__TASK INSTRUCTIONS__:
The word "只要你的手机能够正常接收短信" occurs in some of the lines below; copy each of those lines.
--- START ---
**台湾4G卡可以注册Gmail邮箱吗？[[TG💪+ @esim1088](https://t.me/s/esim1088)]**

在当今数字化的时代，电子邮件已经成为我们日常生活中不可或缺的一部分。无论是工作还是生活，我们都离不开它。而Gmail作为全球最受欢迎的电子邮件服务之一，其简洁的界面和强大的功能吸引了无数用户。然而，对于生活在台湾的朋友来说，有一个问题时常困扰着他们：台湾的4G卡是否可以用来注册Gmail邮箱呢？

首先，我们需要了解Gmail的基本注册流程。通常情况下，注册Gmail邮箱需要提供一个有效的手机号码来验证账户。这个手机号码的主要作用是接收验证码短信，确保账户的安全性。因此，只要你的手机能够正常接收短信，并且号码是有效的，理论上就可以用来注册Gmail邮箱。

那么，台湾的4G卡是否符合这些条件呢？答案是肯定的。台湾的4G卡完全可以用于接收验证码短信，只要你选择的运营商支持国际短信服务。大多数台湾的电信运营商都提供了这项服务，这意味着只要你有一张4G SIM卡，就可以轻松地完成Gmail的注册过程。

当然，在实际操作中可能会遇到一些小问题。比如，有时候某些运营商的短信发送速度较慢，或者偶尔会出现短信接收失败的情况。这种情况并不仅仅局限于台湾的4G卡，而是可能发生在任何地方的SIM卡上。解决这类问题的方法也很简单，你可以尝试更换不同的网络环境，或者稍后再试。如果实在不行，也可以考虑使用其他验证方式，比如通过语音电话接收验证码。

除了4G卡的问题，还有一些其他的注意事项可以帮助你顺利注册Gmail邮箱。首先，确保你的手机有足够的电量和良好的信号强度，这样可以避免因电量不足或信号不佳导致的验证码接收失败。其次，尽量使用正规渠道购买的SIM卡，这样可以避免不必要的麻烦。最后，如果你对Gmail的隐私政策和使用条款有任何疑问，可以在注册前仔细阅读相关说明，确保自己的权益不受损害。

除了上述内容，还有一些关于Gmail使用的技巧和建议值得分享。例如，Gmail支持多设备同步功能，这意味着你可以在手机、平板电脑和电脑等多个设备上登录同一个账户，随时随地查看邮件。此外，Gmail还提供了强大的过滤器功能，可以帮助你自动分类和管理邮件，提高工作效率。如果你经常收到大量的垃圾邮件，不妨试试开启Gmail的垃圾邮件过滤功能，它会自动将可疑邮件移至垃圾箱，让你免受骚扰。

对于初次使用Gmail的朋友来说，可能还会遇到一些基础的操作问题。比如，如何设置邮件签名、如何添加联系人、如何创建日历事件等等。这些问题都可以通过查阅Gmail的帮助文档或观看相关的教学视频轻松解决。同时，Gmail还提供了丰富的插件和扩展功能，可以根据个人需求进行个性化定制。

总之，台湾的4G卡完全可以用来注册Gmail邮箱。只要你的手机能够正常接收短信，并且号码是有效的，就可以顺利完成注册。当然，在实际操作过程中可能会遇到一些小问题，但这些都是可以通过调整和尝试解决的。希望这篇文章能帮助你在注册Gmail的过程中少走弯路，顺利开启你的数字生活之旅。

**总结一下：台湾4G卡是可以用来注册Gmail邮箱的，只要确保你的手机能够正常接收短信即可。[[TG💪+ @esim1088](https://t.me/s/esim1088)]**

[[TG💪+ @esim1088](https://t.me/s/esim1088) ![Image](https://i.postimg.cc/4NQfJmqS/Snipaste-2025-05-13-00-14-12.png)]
--- END ---
__TASK ANSWER__:
首先，我们需要了解Gmail的基本注册流程。通常情况下，注册Gmail邮箱需要提供一个有效的手机号码来验证账户。这个手机号码的主要作用是接收验证码短信，确保账户的安全性。因此，只要你的手机能够正常接收短信，并且号码是有效的，理论上就可以用来注册Gmail邮箱。
总之，台湾的4G卡完全可以用来注册Gmail邮箱。只要你的手机能够正常接收短信，并且号码是有效的，就可以顺利完成注册。当然，在实际操作过程中可能会遇到一些小问题，但这些都是可以通过调整和尝试解决的。希望这篇文章能帮助你在注册Gmail的过程中少走弯路，顺利开启你的数字生活之旅。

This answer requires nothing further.